Write out the material in full, matching each line exactly.

::: DATA SHOWN :::

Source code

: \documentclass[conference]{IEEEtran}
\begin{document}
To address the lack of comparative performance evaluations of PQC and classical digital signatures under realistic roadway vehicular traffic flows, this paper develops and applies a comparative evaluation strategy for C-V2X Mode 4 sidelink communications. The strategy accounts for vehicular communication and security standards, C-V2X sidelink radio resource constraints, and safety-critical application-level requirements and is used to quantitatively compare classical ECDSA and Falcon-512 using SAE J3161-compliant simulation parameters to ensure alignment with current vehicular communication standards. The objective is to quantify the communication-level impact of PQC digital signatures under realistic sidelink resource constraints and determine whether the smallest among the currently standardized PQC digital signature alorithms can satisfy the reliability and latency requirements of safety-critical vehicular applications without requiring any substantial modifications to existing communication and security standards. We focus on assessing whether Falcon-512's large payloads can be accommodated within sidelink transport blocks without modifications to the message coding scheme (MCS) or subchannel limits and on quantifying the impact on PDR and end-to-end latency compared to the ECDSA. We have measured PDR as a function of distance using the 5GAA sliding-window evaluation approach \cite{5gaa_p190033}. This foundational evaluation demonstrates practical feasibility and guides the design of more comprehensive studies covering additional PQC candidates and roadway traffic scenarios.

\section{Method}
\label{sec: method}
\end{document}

:::

WRITTEN SOLUTION:
Source code

: \documentclass[conference]{IEEEtran}
\begin{document}
To address the lack of comparative performance evaluations of PQC and classical digital signatures under realistic roadway vehicular traffic flows, this paper develops and applies a comparative evaluation strategy for C-V2X Mode 4 sidelink communications. The strategy accounts for vehicular communication and security standards, C-V2X sidelink radio resource constraints, and safety-critical application-level requirements and is used to quantitatively compare classical ECDSA and Falcon-512 using SAE J3161-compliant simulation parameters to ensure alignment with current vehicular communication standards. The objective is to quantify the communication-level impact of PQC digital signatures under realistic sidelink resource constraints and determine whether the smallest among the currently standardized PQC digital signature alorithms can satisfy the reliability and latency requirements of safety-critical vehicular applications without requiring any substantial modifications to existing communication and security standards. We focus on assessing whether Falcon-512's large payloads can be accommodated within sidelink transport blocks without modifications to the message coding scheme (MCS) or subchannel limits and on quantifying the impact on PDR and end-to-end latency compared to the ECDSA. We have measured PDR as a function of distance using the 5GAA sliding-window evaluation approach \cite{5gaa_p190033}. This foundational evaluation demonstrates practical feasibility and guides the design of more comprehensive studies covering additional PQC candidates and roadway traffic scenarios.

\section{Method}
\label{sec: method}
\end{document}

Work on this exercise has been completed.